= Your objective =
Find every line below that contains the word "nginx" and copy it out.
________________________________________
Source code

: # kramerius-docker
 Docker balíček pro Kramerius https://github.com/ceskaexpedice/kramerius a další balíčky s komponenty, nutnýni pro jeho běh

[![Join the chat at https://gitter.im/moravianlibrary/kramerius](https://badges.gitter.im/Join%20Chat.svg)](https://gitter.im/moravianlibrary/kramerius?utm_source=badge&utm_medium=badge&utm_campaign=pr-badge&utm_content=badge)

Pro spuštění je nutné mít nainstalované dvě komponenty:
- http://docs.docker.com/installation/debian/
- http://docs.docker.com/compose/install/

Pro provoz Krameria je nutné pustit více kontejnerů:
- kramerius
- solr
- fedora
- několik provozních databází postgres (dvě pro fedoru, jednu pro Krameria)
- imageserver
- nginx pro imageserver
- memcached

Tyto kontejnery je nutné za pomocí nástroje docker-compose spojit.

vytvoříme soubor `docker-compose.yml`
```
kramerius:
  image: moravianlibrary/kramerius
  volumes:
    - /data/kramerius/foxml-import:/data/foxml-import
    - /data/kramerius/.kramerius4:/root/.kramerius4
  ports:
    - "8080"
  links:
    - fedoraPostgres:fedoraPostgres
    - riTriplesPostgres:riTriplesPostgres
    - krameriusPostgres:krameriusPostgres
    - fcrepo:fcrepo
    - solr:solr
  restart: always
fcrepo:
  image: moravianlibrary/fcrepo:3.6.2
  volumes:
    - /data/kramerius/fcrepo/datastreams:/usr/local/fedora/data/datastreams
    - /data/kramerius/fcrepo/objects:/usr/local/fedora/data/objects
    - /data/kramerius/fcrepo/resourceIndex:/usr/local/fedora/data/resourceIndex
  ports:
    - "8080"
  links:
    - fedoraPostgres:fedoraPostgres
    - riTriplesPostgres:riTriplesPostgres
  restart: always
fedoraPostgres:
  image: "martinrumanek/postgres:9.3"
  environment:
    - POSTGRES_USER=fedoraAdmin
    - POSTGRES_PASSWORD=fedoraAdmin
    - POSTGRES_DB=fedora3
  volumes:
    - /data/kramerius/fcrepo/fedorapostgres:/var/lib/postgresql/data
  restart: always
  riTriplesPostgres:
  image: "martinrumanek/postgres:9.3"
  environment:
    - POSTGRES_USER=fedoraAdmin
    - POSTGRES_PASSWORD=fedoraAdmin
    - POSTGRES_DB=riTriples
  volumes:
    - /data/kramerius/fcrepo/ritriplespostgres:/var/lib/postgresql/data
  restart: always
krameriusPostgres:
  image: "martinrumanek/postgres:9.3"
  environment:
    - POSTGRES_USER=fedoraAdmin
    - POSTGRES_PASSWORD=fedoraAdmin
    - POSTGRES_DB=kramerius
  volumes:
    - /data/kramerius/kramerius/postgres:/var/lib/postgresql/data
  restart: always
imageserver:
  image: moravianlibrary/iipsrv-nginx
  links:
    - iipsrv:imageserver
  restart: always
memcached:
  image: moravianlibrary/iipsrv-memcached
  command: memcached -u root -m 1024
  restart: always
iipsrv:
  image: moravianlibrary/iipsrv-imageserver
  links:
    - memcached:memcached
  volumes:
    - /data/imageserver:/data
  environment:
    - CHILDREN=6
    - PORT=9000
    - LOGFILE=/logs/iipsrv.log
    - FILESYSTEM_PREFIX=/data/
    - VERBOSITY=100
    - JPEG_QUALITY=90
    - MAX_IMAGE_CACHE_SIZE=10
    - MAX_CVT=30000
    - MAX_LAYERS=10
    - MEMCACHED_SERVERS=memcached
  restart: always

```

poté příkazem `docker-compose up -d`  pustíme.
________________________________________
= Your response =
- nginx pro imageserver
  image: moravianlibrary/iipsrv-nginx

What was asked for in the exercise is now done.